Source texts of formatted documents

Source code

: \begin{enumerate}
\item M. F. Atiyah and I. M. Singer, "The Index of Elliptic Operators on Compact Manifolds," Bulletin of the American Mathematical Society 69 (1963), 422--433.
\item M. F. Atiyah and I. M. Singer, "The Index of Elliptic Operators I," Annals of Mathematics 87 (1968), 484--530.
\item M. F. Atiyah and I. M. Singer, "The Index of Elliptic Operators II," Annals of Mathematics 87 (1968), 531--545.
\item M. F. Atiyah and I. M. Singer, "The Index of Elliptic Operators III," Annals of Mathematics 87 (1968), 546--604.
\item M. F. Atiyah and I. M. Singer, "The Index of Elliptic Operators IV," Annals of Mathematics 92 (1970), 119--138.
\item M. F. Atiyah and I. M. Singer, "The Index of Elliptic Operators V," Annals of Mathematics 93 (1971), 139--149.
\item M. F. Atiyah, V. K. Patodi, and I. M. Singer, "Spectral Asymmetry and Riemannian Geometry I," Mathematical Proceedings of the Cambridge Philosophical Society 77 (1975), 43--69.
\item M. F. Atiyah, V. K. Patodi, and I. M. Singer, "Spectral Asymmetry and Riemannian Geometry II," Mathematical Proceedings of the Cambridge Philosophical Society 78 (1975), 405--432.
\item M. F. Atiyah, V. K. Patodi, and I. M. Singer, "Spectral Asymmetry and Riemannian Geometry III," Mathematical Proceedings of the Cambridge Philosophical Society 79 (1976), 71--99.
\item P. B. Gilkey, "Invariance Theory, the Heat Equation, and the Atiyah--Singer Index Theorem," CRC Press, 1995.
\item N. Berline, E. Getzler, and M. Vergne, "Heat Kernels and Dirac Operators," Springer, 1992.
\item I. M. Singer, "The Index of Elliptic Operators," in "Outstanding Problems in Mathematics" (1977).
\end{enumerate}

### Exercise brief
Would you restate word for word every line from the one holding "79 (1976), 71--99." to the end of the entries, both ends included?

### Completed exercise
\item M. F. Atiyah, V. K. Patodi, and I. M. Singer, "Spectral Asymmetry and Riemannian Geometry III," Mathematical Proceedings of the Cambridge Philosophical Society 79 (1976), 71--99.
\item P. B. Gilkey, "Invariance Theory, the Heat Equation, and the Atiyah--Singer Index Theorem," CRC Press, 1995.
\item N. Berline, E. Getzler, and M. Vergne, "Heat Kernels and Dirac Operators," Springer, 1992.
\item I. M. Singer, "The Index of Elliptic Operators," in "Outstanding Problems in Mathematics" (1977).
\end{enumerate}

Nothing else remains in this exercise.